→ **Exercise details**
Repeat word for word the lines from the top of the records through the line containing "- [x] In principle", and skip the pictures.

Stored items
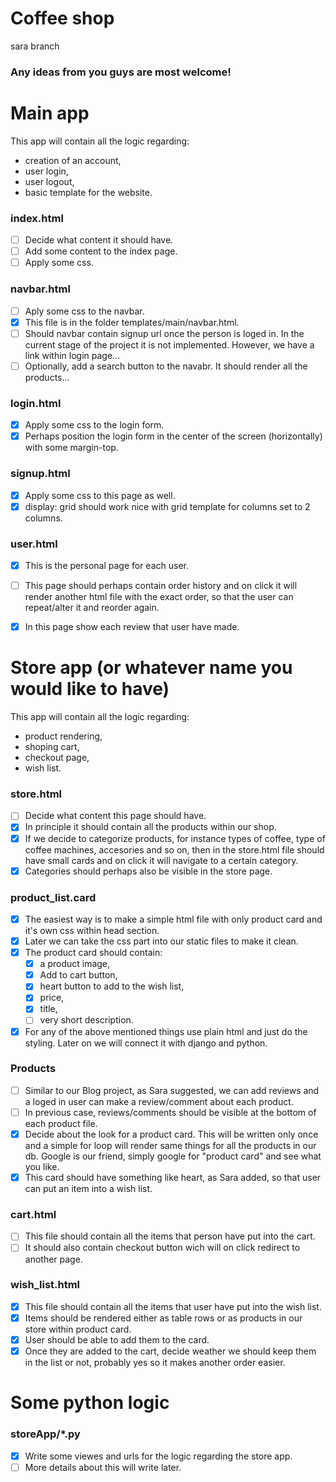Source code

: # Coffee shop

sara branch

### Any ideas from you guys are most welcome!

# Main app

This app will contain all the logic regarding:

- creation of an account,
- user login,
- user logout,
- basic template for the website.

### **index.html**

- [ ] Decide what content it should have.
- [ ] Add some content to the index page.
- [ ] Apply some css.

### **navbar.html**

- [ ] Aply some css to the navbar.
- [x] This file is in the folder templates/main/navbar.html.
- [ ] Should navbar contain signup url once the person is loged in. In the current stage of the project it is not implemented. However, we have a link within login page...
- [ ] Optionally, add a search button to the navabr. It should render all the products...

### **login.html**

- [x] Apply some css to the login form.
- [x] Perhaps position the login form in the center of the screen (horizontally) with some margin-top.

### **signup.html**

- [x] Apply some css to this page as well.
- [x] display: grid should work nice with grid template for columns set to 2 columns.

### **user.html**

- [x] This is the personal page for each user.
- [ ] This page should perhaps contain order history and on click it will render another html file with the exact order, so that the user can repeat/alter it and reorder again.

- [x] In this page show each review that user have made.

# Store app (or whatever name you would like to have)

This app will contain all the logic regarding:

- product rendering,
- shoping cart,
- checkout page,
- wish list.

### **store.html**

- [ ] Decide what content this page should have.
- [x] In principle it should contain all the products within our shop.
- [x] If we decide to categorize products, for instance types of coffee, type of coffee machines, accesories and so on, then in the store.html file should have small cards and on click it will navigate to a certain category.
- [x] Categories should perhaps also be visible in the store page.

### **product_list.card**

- [x] The easiest way is to make a simple html file with only product card and it's own css within head section.
- [x] Later we can take the css part into our static files to make it clean.
- [x] The product card should contain:
  - [x] a product image,
  - [x] Add to cart button,
  - [x] heart button to add to the wish list,
  - [x] price,
  - [x] title,
  - [ ] very short description.
- [x] For any of the above mentioned things use plain html and just do the styling. Later on we will connect it with django and python.

### **Products**

- [ ] Similar to our Blog project, as Sara suggested, we can add reviews and a loged in user can make a review/comment about each product.
- [ ] In previous case, reviews/comments should be visible at the bottom of each product file.
- [x] Decide about the look for a product card. This will be written only once and a simple for loop will render same things for all the products in our db. Google is our friend, simply google for "product card" and see what you like.
- [x] This card should have something like heart, as Sara added, so that user can put an item into a wish list.

### **cart.html**

- [ ] This file should contain all the items that person have put into the cart.
- [ ] It should also contain checkout button wich will on click redirect to another page.

### **wish_list.html**

- [x] This file should contain all the items that user have put into the wish list.
- [x] Items should be rendered either as table rows or as products in our store within product card.
- [x] User should be able to add them to the card.
- [x] Once they are added to the cart, decide weather we should keep them in the list or not, probably yes so it makes another order easier.

# Some python logic

### **storeApp/\*.py**

- [x] Write some viewes and urls for the logic regarding the store app.
- [ ] More details about this will write later.
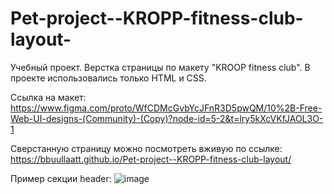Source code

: # Pet-project--KROPP-fitness-club-layout-
Учебный проект. Верстка страницы по макету "KROOP fitness club". В проекте использовались только HTML и CSS.

Ссылка на макет: https://www.figma.com/proto/WfCDMcGvbYcJFnR3D5pwQM/10%2B-Free-Web-UI-designs-(Community)-(Copy)?node-id=5-2&t=lry5kXcVKfJAOL3O-1

Сверстанную страницу можно посмотреть вживую по ссылке: https://bbuullaatt.github.io/Pet-project--KROPP-fitness-club-layout/

Пример секции header:
![image](https://github.com/BBuullaatt/Pet-project--KROPP-fitness-club-layout/assets/73636010/56d1efba-23ee-4585-8ec8-adfd61d6f9c0)
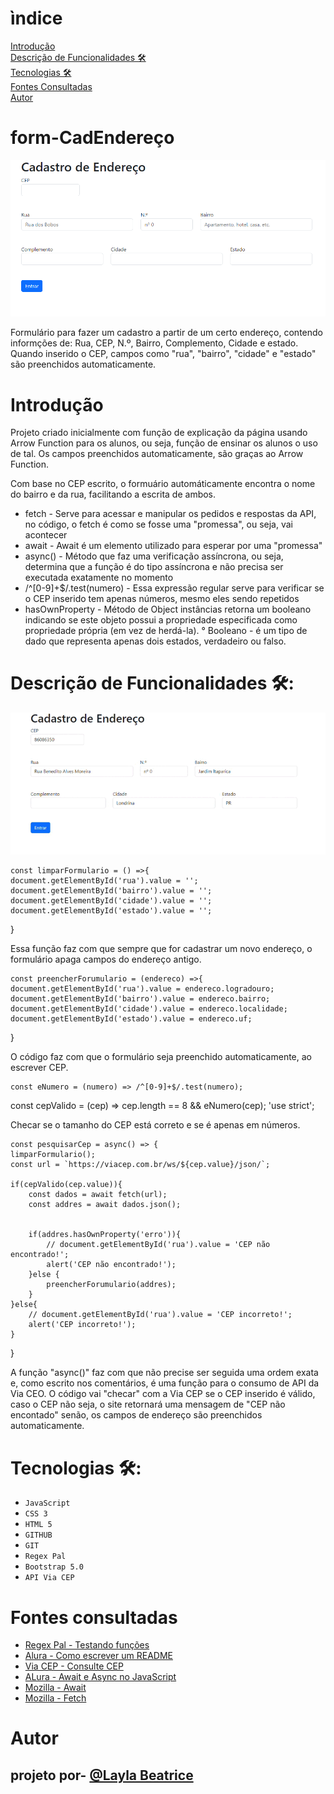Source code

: # ìndice
[Introdução](#introdu%C3%A7%C3%A3o)  
[Descrição de Funcionalidades 🛠️](#descri%C3%A7%C3%A3o-de-funcionalidades-%EF%B8%8F)  
[Tecnologias 🛠️](#tecnologias)  
[Fontes Consultadas](#fontes-consultadas)  
[Autor](#autor)  

# form-CadEndereço

![Capa do projeto](img/tela.png)

Formulário para fazer um cadastro a partir de um certo endereço, contendo informções de: Rua, CEP, N.º, Bairro, Complemento, Cidade e estado. Quando inserido o CEP, campos como "rua", "bairro", "cidade" e "estado" são preenchidos automaticamente.

# Introdução
Projeto criado inicialmente com função de explicação da página usando Arrow Function para os alunos, ou seja, função de ensinar os alunos o uso de tal. Os campos preenchidos automaticamente, são graças ao Arrow Function.

Com base no CEP escrito, o formuário automáticamente encontra o nome do bairro e da rua, facilitando a escrita de ambos. 

* fetch - Serve para acessar e manipular os pedidos e respostas da API, no código, o fetch é como se fosse uma "promessa", ou seja, vai acontecer
* await - Await é um elemento utilizado para esperar por uma "promessa"
* async() - Método que faz uma verificação assíncrona, ou seja, determina que a função é do tipo assíncrona e não precisa ser executada exatamente no momento
* /^[0-9]+$/.test(numero) - Essa expressão regular serve para verificar se o CEP inserido tem apenas números, mesmo eles sendo repetidos
* hasOwnProperty - Método de Object instâncias retorna um booleano indicando se este objeto possui a propriedade especificada como propriedade própria (em vez de herdá-la). ° Booleano - é um tipo de dado que representa apenas dois estados, verdadeiro ou falso.

# Descrição de Funcionalidades 🛠️:

![Funcionalidade 1](img/gif1.gif)

    const limparFormulario = () =>{
    document.getElementById('rua').value = '';
    document.getElementById('bairro').value = '';
    document.getElementById('cidade').value = '';
    document.getElementById('estado').value = '';
}

Essa função faz com que sempre que for cadastrar um novo endereço, o formulário apaga campos do endereço antigo.

    const preencherForumulario = (endereco) =>{
    document.getElementById('rua').value = endereco.logradouro;
    document.getElementById('bairro').value = endereco.bairro;
    document.getElementById('cidade').value = endereco.localidade;
    document.getElementById('estado').value = endereco.uf;
}

O código faz com que o formulário seja preenchido automaticamente, ao escrever CEP.

    const eNumero = (numero) => /^[0-9]+$/.test(numero);
const cepValido = (cep) => cep.length == 8 && eNumero(cep);
'use strict';

Checar se o tamanho do CEP está correto e se é apenas em números.

    const pesquisarCep = async() => {
    limparFormulario();
    const url = `https://viacep.com.br/ws/${cep.value}/json/`;
    
    if(cepValido(cep.value)){
        const dados = await fetch(url);
        const addres = await dados.json();
        
        
        if(addres.hasOwnProperty('erro')){ 
            // document.getElementById('rua').value = 'CEP não encontrado!';
            alert('CEP não encontrado!');
        }else {
            preencherForumulario(addres);
        }
    }else{
        // document.getElementById('rua').value = 'CEP incorreto!';
        alert('CEP incorreto!');
    } 
}

A função "async()" faz com que não precise ser seguida uma ordem exata e, como escrito nos comentários, é uma função para o consumo de API da Via CEO. O código vai "checar" com a Via CEP se o CEP inserido é válido, caso o CEP não seja, o site retornará uma mensagem de "CEP não encontado" senão, os campos de endereço são preenchidos automaticamente.

# Tecnologias 🛠️:
* ``JavaScript``
* ``CSS 3``
* ``HTML 5``
* ``GITHUB``
* ``GIT``
* ``Regex Pal``
* ``Bootstrap 5.0``
* ``API Via CEP``

# Fontes consultadas

* [Regex Pal - Testando funções](https://www.regexpal.com/)
* [Alura -  Como escrever um README](https://www.alura.com.br/artigos/escrever-bom-readme)
* [Via CEP - Consulte CEP](https://viacep.com.br/)
* [ALura - Await e Async no JavaScript](https://www.alura.com.br/artigos/async-await-no-javascript-o-que-e-e-quando-usar)
* [Mozilla - Await](https://developer.mozilla.org/pt-BR/docs/Web/JavaScript/Reference/Operators/await)
* [Mozilla - Fetch](https://developer.mozilla.org/pt-BR/docs/Web/API/Fetch_API/Using_Fetch)

# Autor
## projeto por- [@Layla Beatrice](https://www.github.com/laylabtrice) 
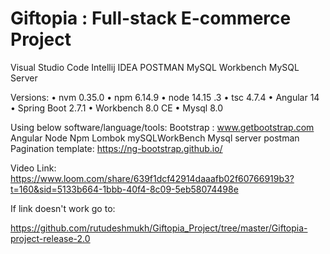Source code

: # Giftopia : Full-stack  E-commerce Project


Visual Studio Code
Intellij IDEA
POSTMAN
MySQL Workbench
MySQL Server

Versions:
• nvm 0.35.0
• npm 6.14.9
• node 14.15 .3
• tsc 4.7.4
• Angular 14
• Spring Boot 2.7.1
• Workbench 8.0 CE
• Mysql 8.0

Using below software/language/tools:
Bootstrap : www.getbootstrap.com
Angular
Node
Npm
Lombok
mySQLWorkBench
Mysql server
postman
Pagination template: https://ng-bootstrap.github.io/

Video Link:
https://www.loom.com/share/639f1dcf42914daaafb02f60766919b3?t=160&sid=5133b664-1bbb-40f4-8c09-5eb58074498e

If link doesn't work go to:

https://github.com/rutudeshmukh/Giftopia_Project/tree/master/Giftopia-project-release-2.0




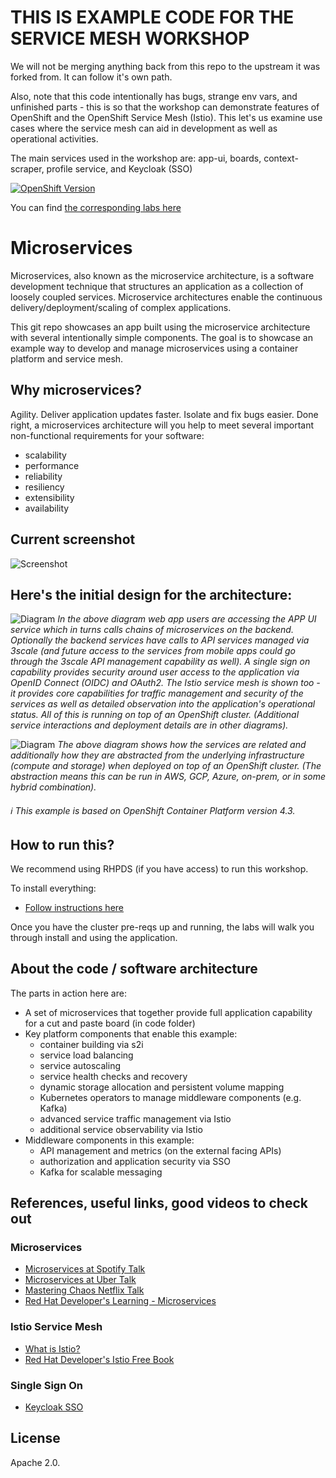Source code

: # THIS IS EXAMPLE CODE FOR THE SERVICE MESH WORKSHOP 
We will not be merging anything back from this repo to the upstream it was forked from. It can follow it's own path.

Also, note that this code intentionally has bugs, strange env vars, and unfinished parts - this is so that the workshop can demonstrate features of OpenShift and the OpenShift Service Mesh (Istio). This let's us examine use cases where the service mesh can aid in development as well as operational activities.

The main services used in the workshop are: app-ui, boards, context-scraper, profile service, and Keycloak (SSO)

[![OpenShift Version][openshift-heximage]][openshift-url]

You can find [the corresponding labs here](http://redhatgov.io/workshops/openshift_service_mesh/)

# Microservices
Microservices, also known as the microservice architecture, is a software development technique that structures an application as a collection of loosely coupled services. Microservice architectures enable the continuous delivery/deployment/scaling of complex applications.

This git repo showcases an app built using the microservice architecture with several intentionally simple components. The goal is to showcase an example way to develop and manage microservices using a container platform and service mesh.

## Why microservices?
Agility. Deliver application updates faster. Isolate and fix bugs easier. Done right, a microservices architecture will you help to meet several important non-functional requirements for your software:
* scalability
* performance
* reliability
* resiliency
* extensibility
* availability

## Current screenshot
![Screenshot](design/screenshots/2019-04-19_1042.png?raw=true)


## Here's the initial design for the architecture:

![Diagram](design/highlevel-arch.png)
*In the above diagram web app users are accessing the APP UI service which in turns calls chains of microservices on the backend. Optionally the backend services have calls to API services managed via 3scale (and future access to the services from mobile apps could go through the 3scale API management capability as well). A single sign on capability provides security around user access to the application via OpenID Connect (OIDC) and OAuth2. The Istio service mesh is shown too - it provides core capabilities for traffic management and security of the services as well as detailed observation into the application's operational status. All of this is running on top of an OpenShift cluster. (Additional service interactions and deployment details are in other diagrams).*

![Diagram](design/ocp-arch.png)
*The above diagram shows how the services are related and additionally how they are abstracted from the underlying infrastructure (compute and storage) when deployed on top of an OpenShift cluster. (The abstraction means this can be run in AWS, GCP, Azure, on-prem, or in some hybrid combination).*

###### :information_source: This example is based on OpenShift Container Platform version 4.3.

## How to run this?
We recommend using RHPDS (if you have access) to run this workshop.

To install everything:
- [Follow instructions here](./deployment/workshop/README.md)

Once you have the cluster pre-reqs up and running, the labs will walk you through install and using the application.


## About the code / software architecture
The parts in action here are:
* A set of microservices that together provide full application capability for a cut and paste board (in code folder)
* Key platform components that enable this example:
    * container building via s2i
    * service load balancing
    * service autoscaling
    * service health checks and recovery
    * dynamic storage allocation and persistent volume mapping
    * Kubernetes operators to manage middleware components (e.g. Kafka)
    * advanced service traffic management via Istio
    * additional service observability via Istio
* Middleware components in this example:
    * API management and metrics (on the external facing APIs)
    * authorization and application security via SSO
    * Kafka for scalable messaging


## References, useful links, good videos to check out
### Microservices
* [Microservices at Spotify Talk](https://www.youtube.com/watch?v=7LGPeBgNFuU)
* [Microservices at Uber Talk](https://www.youtube.com/watch?v=kb-m2fasdDY)
* [Mastering Chaos Netflix Talk](https://youtu.be/CZ3wIuvmHeM)
* [Red Hat Developer's Learning - Microservices](https://developers.redhat.com/learn/microservices/)
### Istio Service Mesh
* [What is Istio?](https://istio.io/docs/concepts/what-is-istio/)
* [Red Hat Developer's Istio Free Book](https://developers.redhat.com/books/introducing-istio-service-mesh-microservices/)
### Single Sign On
* [Keycloak SSO](https://www.keycloak.org/)


## License
Apache 2.0.


[openshift-heximage]: https://img.shields.io/badge/openshift-4.3-BB261A.svg
[openshift-url]: https://docs.openshift.com/container-platform/4.3/welcome/index.html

→ **Expected answer**
Source code

: # Coffee shop

sara branch

### Any ideas from you guys are most welcome!

# Main app

This app will contain all the logic regarding:

- creation of an account,
- user login,
- user logout,
- basic template for the website.

### **index.html**

- [ ] Decide what content it should have.
- [ ] Add some content to the index page.
- [ ] Apply some css.

### **navbar.html**

- [ ] Aply some css to the navbar.
- [x] This file is in the folder templates/main/navbar.html.
- [ ] Should navbar contain signup url once the person is loged in. In the current stage of the project it is not implemented. However, we have a link within login page...
- [ ] Optionally, add a search button to the navabr. It should render all the products...

### **login.html**

- [x] Apply some css to the login form.
- [x] Perhaps position the login form in the center of the screen (horizontally) with some margin-top.

### **signup.html**

- [x] Apply some css to this page as well.
- [x] display: grid should work nice with grid template for columns set to 2 columns.

### **user.html**

- [x] This is the personal page for each user.
- [ ] This page should perhaps contain order history and on click it will render another html file with the exact order, so that the user can repeat/alter it and reorder again.

- [x] In this page show each review that user have made.

# Store app (or whatever name you would like to have)

This app will contain all the logic regarding:

- product rendering,
- shoping cart,
- checkout page,
- wish list.

### **store.html**

- [ ] Decide what content this page should have.
- [x] In principle it should contain all the products within our shop.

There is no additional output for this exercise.